Мужчина скривил свое широкое лицо. Но поскольку в магазине больше не было посетителей, а может, потому, что его с Галустом связывала какая-то общая, неизвестная Мине история, но, скорее всего, окинув взглядом живот Мины и мокрую шляпу ее мужа, прикинув, сколько ей пришлось вытерпеть, чтобы узнать правду, согласился.
Он снова вставил лупу в глазницу и склонился над книгой. На этот раз он возился с ней значительно дольше, и даже принес для сравнения Библию, географическую карту и что-то, напоминавшее отрывок какого-то стихотворения.
– Я сожалею, – вынес он вердикт.
«Сожалею!» – подумала Мина. Сожаления много значат для армян. Но в тот момент она даже и не знала, что на это сказать. Сожаления лежали перед ней – подделанная книга.
– Не стоит сожалений, – молвила Мина. – Кстати, – обернулась она уже в дверях, – вам, случайно, не попадалась коллекция разноцветных кубиков для игры в нарды?
Но хозяин только вздохнул. С сожалением.
Вскоре она раздалась вширь. По утрам сестра приводила к ней племянника и племянницу.
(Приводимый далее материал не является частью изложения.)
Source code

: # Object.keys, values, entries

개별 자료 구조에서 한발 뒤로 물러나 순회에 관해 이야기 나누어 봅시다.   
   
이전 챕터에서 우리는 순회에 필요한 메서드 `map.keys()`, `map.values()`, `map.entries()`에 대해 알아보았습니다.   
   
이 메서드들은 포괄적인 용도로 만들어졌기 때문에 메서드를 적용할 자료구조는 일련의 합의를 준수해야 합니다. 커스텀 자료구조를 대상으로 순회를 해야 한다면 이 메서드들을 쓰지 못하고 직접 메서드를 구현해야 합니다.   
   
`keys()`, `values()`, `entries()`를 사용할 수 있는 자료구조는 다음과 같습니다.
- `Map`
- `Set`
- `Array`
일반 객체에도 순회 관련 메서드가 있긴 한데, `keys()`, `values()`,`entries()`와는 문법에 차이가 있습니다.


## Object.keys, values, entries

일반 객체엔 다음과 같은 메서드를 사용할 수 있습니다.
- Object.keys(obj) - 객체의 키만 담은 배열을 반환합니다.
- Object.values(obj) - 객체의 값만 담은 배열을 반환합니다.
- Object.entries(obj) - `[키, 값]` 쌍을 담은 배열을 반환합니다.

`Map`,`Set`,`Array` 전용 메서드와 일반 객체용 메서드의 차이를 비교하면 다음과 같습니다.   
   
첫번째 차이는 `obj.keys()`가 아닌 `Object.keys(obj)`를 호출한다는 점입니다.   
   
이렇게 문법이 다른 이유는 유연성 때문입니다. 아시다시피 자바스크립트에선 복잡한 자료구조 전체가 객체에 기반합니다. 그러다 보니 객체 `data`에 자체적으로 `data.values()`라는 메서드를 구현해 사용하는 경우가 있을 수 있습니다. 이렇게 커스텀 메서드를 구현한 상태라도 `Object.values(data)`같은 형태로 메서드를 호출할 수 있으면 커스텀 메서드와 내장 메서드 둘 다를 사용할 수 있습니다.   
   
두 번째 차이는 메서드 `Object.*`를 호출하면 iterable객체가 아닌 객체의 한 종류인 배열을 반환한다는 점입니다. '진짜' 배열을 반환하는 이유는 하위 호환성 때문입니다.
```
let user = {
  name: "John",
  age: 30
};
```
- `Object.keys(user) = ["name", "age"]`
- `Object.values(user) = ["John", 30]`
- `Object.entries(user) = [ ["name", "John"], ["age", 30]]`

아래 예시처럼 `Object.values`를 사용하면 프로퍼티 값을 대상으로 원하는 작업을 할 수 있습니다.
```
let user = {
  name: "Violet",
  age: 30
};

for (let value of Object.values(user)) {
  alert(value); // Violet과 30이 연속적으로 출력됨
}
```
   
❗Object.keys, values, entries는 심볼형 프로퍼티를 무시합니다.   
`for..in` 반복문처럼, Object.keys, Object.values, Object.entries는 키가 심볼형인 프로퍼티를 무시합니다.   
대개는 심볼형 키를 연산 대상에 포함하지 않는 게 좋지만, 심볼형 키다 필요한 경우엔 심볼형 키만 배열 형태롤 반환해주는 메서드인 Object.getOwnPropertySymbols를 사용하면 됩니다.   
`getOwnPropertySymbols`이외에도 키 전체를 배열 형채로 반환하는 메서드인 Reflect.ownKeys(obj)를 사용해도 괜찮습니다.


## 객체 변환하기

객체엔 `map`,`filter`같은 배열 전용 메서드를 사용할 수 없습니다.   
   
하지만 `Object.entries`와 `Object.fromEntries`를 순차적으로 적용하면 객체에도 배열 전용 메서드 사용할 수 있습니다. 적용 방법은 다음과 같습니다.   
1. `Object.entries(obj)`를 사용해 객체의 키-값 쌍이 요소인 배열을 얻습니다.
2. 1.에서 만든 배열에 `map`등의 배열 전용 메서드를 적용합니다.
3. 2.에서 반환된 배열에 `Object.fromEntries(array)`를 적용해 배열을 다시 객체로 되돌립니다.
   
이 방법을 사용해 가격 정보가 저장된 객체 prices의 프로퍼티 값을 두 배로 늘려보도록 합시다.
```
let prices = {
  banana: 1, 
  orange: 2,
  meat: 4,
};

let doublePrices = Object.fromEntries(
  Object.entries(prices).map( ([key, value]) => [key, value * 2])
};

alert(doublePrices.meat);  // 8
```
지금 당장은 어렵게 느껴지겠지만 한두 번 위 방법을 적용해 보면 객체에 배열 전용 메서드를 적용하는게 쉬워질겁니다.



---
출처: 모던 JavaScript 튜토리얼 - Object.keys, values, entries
Ангелочки массировали ей опухшие ступни, а сестра заваривала чай, резала хлеб, выкладывала на стол сыр и соленые огурцы. Так было каждое утро. Еда и смех. Мина непрерывно разговаривала со своими неутомимыми массажистами – но только о будущем. Вагану исполнилось одиннадцать, и он хотел стать пилотом. Талин было семь, и она мечтала стать певицей. Девочка пела, и ей аплодировали. Мина очень любила такие утренники.
Когда на свет появилась Араксия, Мина уже настолько влюбилась в свою семью, что мысли о фальшивке почти не приходили. Но оставшаяся трещинка в сердце иногда становилась чуть шире. Обычно это происходило по ночам, когда дочка спала. Вспоминая историю с подделкой книги, Мина размышляла, знал ли Тигран об этом изначально и просто выдумал всю эту историю, или же его самого обманули. Если бы оказалось, что Тигран знал о подделке, думала Мина, то такой подарок был бы даже дороже, поскольку с его стороны это было бы попыткой помочь ей поверить в себя. Но что, если его поощрение само по себе было такой же фальшивкой, как и сама книга? Трещинка в сердце то становилась шире, то сужалась, и то и то причиняло боль, так как Мина уже никогда не могла узнать правду. А правда либо разбила бы ее сердце, либо исцелила навсегда.
Стоило ей подумать о Тигране, как следующая мысль была об Аво. Его притворные слова о любви оказались самой жестокой ложью. Ей снились дурацкие сны, в которых она относила сердце Аво в мастерскую оценщика, чтобы тот проверил его при помощи своей лупы. Она сожалела, что у нее не было желания поверить в такую юную, сумасшедшую и нетерпеливую любовь.
Но также ей хотелось, чтобы после всех этих лет она могла бы наконец перестать сомневаться в правильности своих догадок. Когда она думала о том, что Рубен солгал ей, то ли из зависти, то ли из ненависти, а любовь Аво была и есть самая настоящая, – для нее это были светлые мгновения.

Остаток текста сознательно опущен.